Sun Special Report: 40 Years Later

April 02, 2008|By JULIE SCHARPER

Surrounded by potted plants and photographs of grandchildren in her sunny living room, Ruth Stewart seems an unlikely participant in the looting that took place 40 years ago.

Now 62, the retired teacher's aide says that the riots were wrought by the anguish and anger people felt after the King assassination on April 4, 1968. As the mother of two young children, Stewart made survival her first priority.

"When they killed Martin Luther King, that did it," she says. "The peace just went. He was for nonviolence, but they brought out the violence in us."

All through her West Baltimore neighborhood, people smashed store windows and passed boxes of food, cigarettes and even pantyhose onto the street. Men hooked heavy chains from a truck onto a metal window grate, pulled forward until the grate snapped and then rushed into the store. People carried armfuls of clothing from a pawn shop and hung them on lampposts.

Stewart, then 22, was staying at her sister's home on Edmondson Avenue with her toddler son and infant daughter. Her husband, whom she had married in her senior year at Douglass High School, was deployed in Vietnam.

It was a frightening time to be a young mother.

"Look one way and you see smoke. Look the other way and you see smoke. And I was right in the middle of it," says Stewart, perched on a chair in her tidy apartment in a high-rise for seniors overlooking Lafayette Square, not far from her old neighborhood.

Men lugged sofas and TVs down the street "like it was an everyday thing," she says. Children raced along with cases of sodas. Drug addicts wrestled over gallon jugs of medicated syrup from a pharmacy.

Soldiers set up camp in a nearby park, and police patrolled the blocks, arresting anyone out after the curfew. Ministers roamed the streets, pleading into bullhorns for people to calm themselves.

Along with some relatives, Stewart scooped up big silver-label hams from the basement of a nearby store but dropped them when National Guardsmen sprayed tear gas. She says she picked up cartons of Newports and liquor, which she sold or gave away. And she took cases of Carnation Milk and Pablum cereal for her babies.

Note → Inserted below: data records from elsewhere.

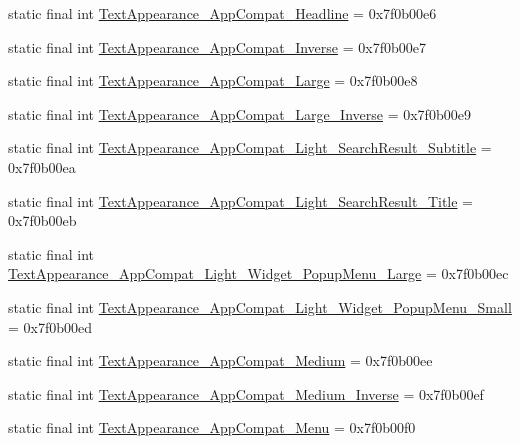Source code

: \begin{CompactItemize}
\item 
static final int \hyperlink{classandroid_1_1support_1_1graphics_1_1drawable_1_1_r_1_1style_7a90cd99603838b526a80a0b2afdd84c}{TextAppearance\_\-AppCompat\_\-Headline} = 0x7f0b00e6
\item 
static final int \hyperlink{classandroid_1_1support_1_1graphics_1_1drawable_1_1_r_1_1style_066e4d8e4f3198c254fa08490cc4a1d6}{TextAppearance\_\-AppCompat\_\-Inverse} = 0x7f0b00e7
\item 
static final int \hyperlink{classandroid_1_1support_1_1graphics_1_1drawable_1_1_r_1_1style_2be68013a937f2c1dfb44cd643898cb6}{TextAppearance\_\-AppCompat\_\-Large} = 0x7f0b00e8
\item 
static final int \hyperlink{classandroid_1_1support_1_1graphics_1_1drawable_1_1_r_1_1style_b7458f6397dab4cf8d4dd199e95b7613}{TextAppearance\_\-AppCompat\_\-Large\_\-Inverse} = 0x7f0b00e9
\item 
static final int \hyperlink{classandroid_1_1support_1_1graphics_1_1drawable_1_1_r_1_1style_9e2d99477dbc3506f474c72605f801db}{TextAppearance\_\-AppCompat\_\-Light\_\-SearchResult\_\-Subtitle} = 0x7f0b00ea
\item 
static final int \hyperlink{classandroid_1_1support_1_1graphics_1_1drawable_1_1_r_1_1style_c189587b81bb04f4c3080c17394b264e}{TextAppearance\_\-AppCompat\_\-Light\_\-SearchResult\_\-Title} = 0x7f0b00eb
\item 
static final int \hyperlink{classandroid_1_1support_1_1graphics_1_1drawable_1_1_r_1_1style_95abee7fd4d0e4045da0cf50da7e69be}{TextAppearance\_\-AppCompat\_\-Light\_\-Widget\_\-PopupMenu\_\-Large} = 0x7f0b00ec
\item 
static final int \hyperlink{classandroid_1_1support_1_1graphics_1_1drawable_1_1_r_1_1style_44b70e7be1ff6a32f6b615ebfff44635}{TextAppearance\_\-AppCompat\_\-Light\_\-Widget\_\-PopupMenu\_\-Small} = 0x7f0b00ed
\item 
static final int \hyperlink{classandroid_1_1support_1_1graphics_1_1drawable_1_1_r_1_1style_b306b8c964cee04a02d39eee9cd08d1d}{TextAppearance\_\-AppCompat\_\-Medium} = 0x7f0b00ee
\item 
static final int \hyperlink{classandroid_1_1support_1_1graphics_1_1drawable_1_1_r_1_1style_b87661e193b11e7d542dda7a475f2ffb}{TextAppearance\_\-AppCompat\_\-Medium\_\-Inverse} = 0x7f0b00ef
\item 
static final int \hyperlink{classandroid_1_1support_1_1graphics_1_1drawable_1_1_r_1_1style_bc9ad795934342a1d274e165d16ee146}{TextAppearance\_\-AppCompat\_\-Menu} = 0x7f0b00f0
\item 

\end{CompactItemize}
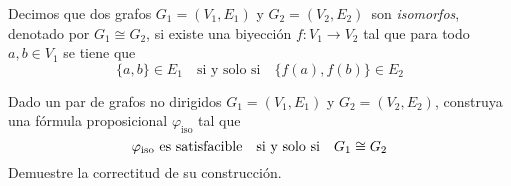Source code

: Decimos que dos grafos $G_1 = (V_1, E_1)$ y $G_2 =
(V_2, E_2)$\ son {\em isomorfos}, denotado por $G_1\cong G_2$, si existe una biyección $f : V_1
\rightarrow V_2$ tal que para todo $a,b\in V_1$ se tiene que
$$\{a,b\} \in E_1\quad\text{si y solo si}\quad\{f(a), f(b)\} \in E_2$$ 

Dado un par de grafos no dirigidos $G_1=(V_1,E_1)$ y $G_2=(V_2,E_2)$, construya una fórmula proposicional $\varphi_\text{iso}$ tal que 
$$\varphi_\text{iso}\text{ es satisfacible\quad si y solo si}\quad G_1\cong G_2$$
Demuestre la correctitud de su construcción.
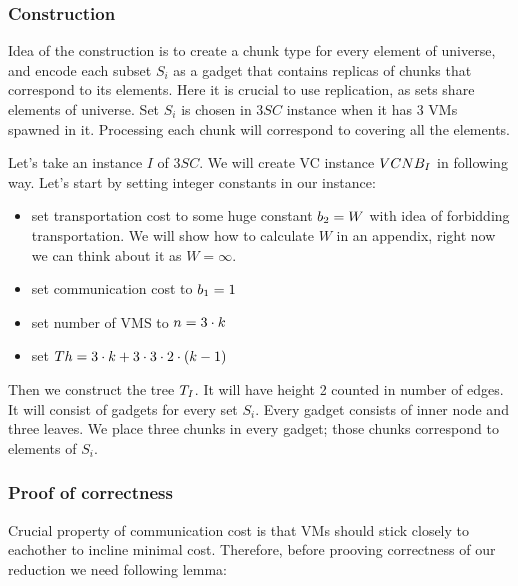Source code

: \subsubsection{Construction}

Idea of the construction is to create a chunk type for every element
of universe, and encode each subset $S_i$ as a gadget that contains
replicas of chunks that correspond to its elements. Here it is crucial
to use replication, as sets share elements of universe. Set $S_i$ is
chosen in $3SC$ instance when it has $3$ VMs spawned in it. Processing
each chunk will correspond to covering all the elements.


Let's take an instance $I$ of $3SC$. We will create VC instance $VCNB_I$ in following
way. Let's start by setting integer constants in our instance:
\begin{itemize}
\item set transportation cost to some huge constant $b_2 = W$
  with idea of forbidding transportation. We will show how to
  calculate $W$ in an appendix, right now we can think about it as $W
  = \infty$.
\item set communication cost to $b_1 = 1$
\item set number of VMS to $n = 3 \cdot k$
\item set $Th =  3 \cdot k + 3 \cdot 3 \cdot 2 \cdot (k - 1)$
\end{itemize}


Then we construct the tree $T_I$. It will have height 2 counted in number of
edges. It will consist of gadgets for every set $S_i$. Every gadget
consists of inner node and three leaves. We place three chunks in
every gadget; those chunks correspond to elements of $S_i$. 

\subsubsection{Proof of correctness}

Crucial property of communication cost is that VMs should stick
closely to eachother to incline minimal cost. Therefore, before
prooving correctness of our reduction we need following lemma:

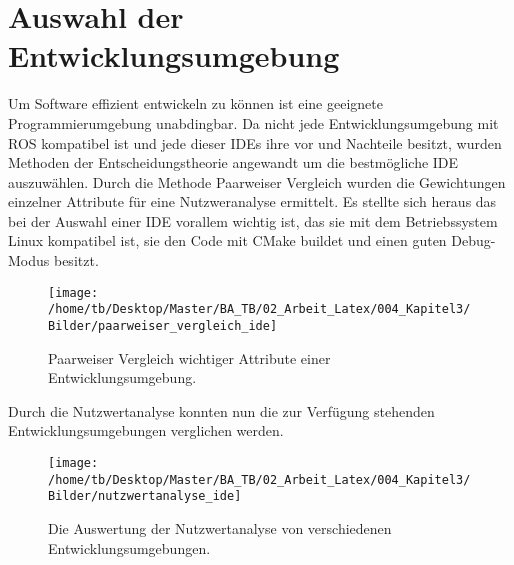 %

\chapter{Auswahl der Entwicklungsumgebung}
\label{cha:Auswahl der Entwicklungsumgebung} 

Um Software effizient entwickeln zu k{\"o}nnen ist eine geeignete Programmierumgebung unabdingbar. 
Da nicht jede Entwicklungsumgebung mit ROS kompatibel ist und jede dieser IDEs ihre vor und Nachteile besitzt, wurden Methoden der Entscheidungstheorie angewandt um die bestm{\"o}gliche IDE auszuw{\"a}hlen. Durch die Methode Paarweiser Vergleich wurden die Gewichtungen einzelner Attribute f\"ur eine Nutzweranalyse ermittelt. Es stellte sich heraus das bei der Auswahl einer IDE vorallem wichtig ist, das sie mit dem Betriebssystem Linux kompatibel ist, sie den Code mit CMake buildet und einen guten Debug-Modus besitzt.

\begin{figure}[H]
\begin{center}
  \texttt{[image: /home/tb/Desktop/Master/BA\_TB/02\_Arbeit\_Latex/004\_Kapitel3/Bilder/paarweiser\_vergleich\_ide]}%
  \caption[Paarweiser Vergleich der Entwicklungsumgebungen]%
           {\label{fig:Paarweiser Vergleich der Entwicklungsumgebungen}%
           Paarweiser Vergleich wichtiger Attribute einer Entwicklungsumgebung.}
\end{center}
\end{figure}

Durch die Nutzwertanalyse konnten nun die zur Verf\"ugung stehenden Entwicklungsumgebungen verglichen werden. 

\begin{figure}[H]
\begin{center}
  \texttt{[image: /home/tb/Desktop/Master/BA\_TB/02\_Arbeit\_Latex/004\_Kapitel3/Bilder/nutzwertanalyse\_ide]}%
  \caption[Die Auswertung der Nutzwertanalyse der Entwicklungsumgebungen]%
           {\label{fig:Die Auswertung der Nutzwertanalyse der Entwicklungsumgebungen}%
           Die Auswertung der Nutzwertanalyse von verschiedenen Entwicklungsumgebungen.}
\end{center}
\end{figure}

At the time, she says, it seemed as if she didn't have a choice.

"I didn't know how long this would go on for. ... I had to think about survival for me and my children. It could have gone on for weeks or months, or it could have been the end," she says.

Every business in the neighborhood - except for one bar where the owners stayed with shotguns and attack dogs - was looted. It didn't matter whether the owners had been stingy or kind. People wanted to send a message.

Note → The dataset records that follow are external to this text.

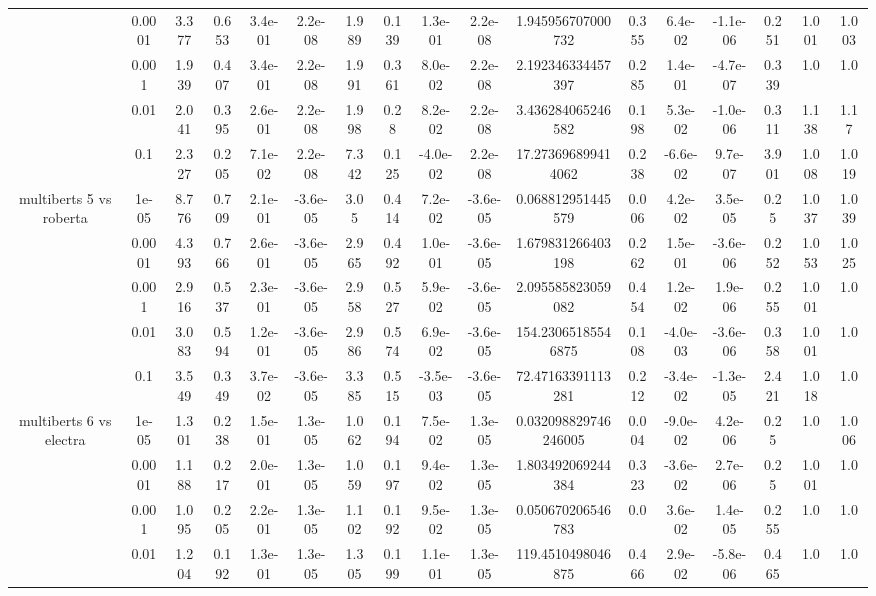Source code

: \begin{tabular}{|c|c|c|c|c|c|c|c|c|c|c|c|c|c|c|c|c|}
 & 0.0001 & 3.377 & 0.653 & 3.4e-01 & 2.2e-08 & 1.989 & 0.139 & 1.3e-01 & 2.2e-08 & 1.945956707000732 & 0.355 & 6.4e-02 & -1.1e-06 & 0.251 & 1.001 & 1.003 \\
 & 0.001 & 1.939 & 0.407 & 3.4e-01 & 2.2e-08 & 1.991 & 0.361 & 8.0e-02 & 2.2e-08 & 2.192346334457397 & 0.285 & 1.4e-01 & -4.7e-07 & 0.339 & 1.0 & 1.0 \\
 & 0.01 & 2.041 & 0.395 & 2.6e-01 & 2.2e-08 & 1.998 & 0.28 & 8.2e-02 & 2.2e-08 & 3.436284065246582 & 0.198 & 5.3e-02 & -1.0e-06 & 0.311 & 1.138 & 1.17 \\
 & 0.1 & 2.327 & 0.205 & 7.1e-02 & 2.2e-08 & 7.342 & 0.125 & -4.0e-02 & 2.2e-08 & 17.273696899414062 & 0.238 & -6.6e-02 & 9.7e-07 & 3.901 & 1.008 & 1.019 \\
\hline
\multirow{5}{*}{multiberts 5 vs roberta } & 1e-05 & 8.776 & 0.709 & 2.1e-01 & -3.6e-05 & 3.05 & 0.414 & 7.2e-02 & -3.6e-05 & 0.068812951445579 & 0.006 & 4.2e-02 & 3.5e-05 & 0.25 & 1.037 & 1.039 \\
 & 0.0001 & 4.393 & 0.766 & 2.6e-01 & -3.6e-05 & 2.965 & 0.492 & 1.0e-01 & -3.6e-05 & 1.679831266403198 & 0.262 & 1.5e-01 & -3.6e-06 & 0.252 & 1.053 & 1.025 \\
 & 0.001 & 2.916 & 0.537 & 2.3e-01 & -3.6e-05 & 2.958 & 0.527 & 5.9e-02 & -3.6e-05 & 2.095585823059082 & 0.454 & 1.2e-02 & 1.9e-06 & 0.255 & 1.001 & 1.0 \\
 & 0.01 & 3.083 & 0.594 & 1.2e-01 & -3.6e-05 & 2.986 & 0.574 & 6.9e-02 & -3.6e-05 & 154.23065185546875 & 0.108 & -4.0e-03 & -3.6e-06 & 0.358 & 1.001 & 1.0 \\
 & 0.1 & 3.549 & 0.349 & 3.7e-02 & -3.6e-05 & 3.385 & 0.515 & -3.5e-03 & -3.6e-05 & 72.47163391113281 & 0.212 & -3.4e-02 & -1.3e-05 & 2.421 & 1.018 & 1.0 \\
\hline
\multirow{5}{*}{multiberts 6 vs electra } & 1e-05 & 1.301 & 0.238 & 1.5e-01 & 1.3e-05 & 1.062 & 0.194 & 7.5e-02 & 1.3e-05 & 0.032098829746246005 & 0.004 & -9.0e-02 & 4.2e-06 & 0.25 & 1.0 & 1.006 \\
 & 0.0001 & 1.188 & 0.217 & 2.0e-01 & 1.3e-05 & 1.059 & 0.197 & 9.4e-02 & 1.3e-05 & 1.803492069244384 & 0.323 & -3.6e-02 & 2.7e-06 & 0.25 & 1.001 & 1.0 \\
 & 0.001 & 1.095 & 0.205 & 2.2e-01 & 1.3e-05 & 1.102 & 0.192 & 9.5e-02 & 1.3e-05 & 0.050670206546783 & 0.0 & 3.6e-02 & 1.4e-05 & 0.255 & 1.0 & 1.0 \\
 & 0.01 & 1.204 & 0.192 & 1.3e-01 & 1.3e-05 & 1.305 & 0.199 & 1.1e-01 & 1.3e-05 & 119.4510498046875 & 0.466 & 2.9e-02 & -5.8e-06 & 0.465 & 1.0 & 1.0 \\

\end{tabular}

"They were doing this for what was done to Martin," Stewart says. "It was like `We're hurting you to show you some of the hurt we're feeling.' People wanted an eye for an eye. Hatred of all kinds came out of people at that time."

Stewart had felt the sting of racism all her life. When she was in seventh grade at the newly integrated Garrison Junior High, white students stuffed excrement in her lunch bag. Later, while living on a military base in Kentucky, she watched white children steal her 2-year-old son's toys and call him "blackie."

Taking part in the University of Baltimore project has made her think about how she has seen race relations change - and stay the same - over the years.

"I just wonder if it will ever end," she says. "Will we all ever be in peace and live together?"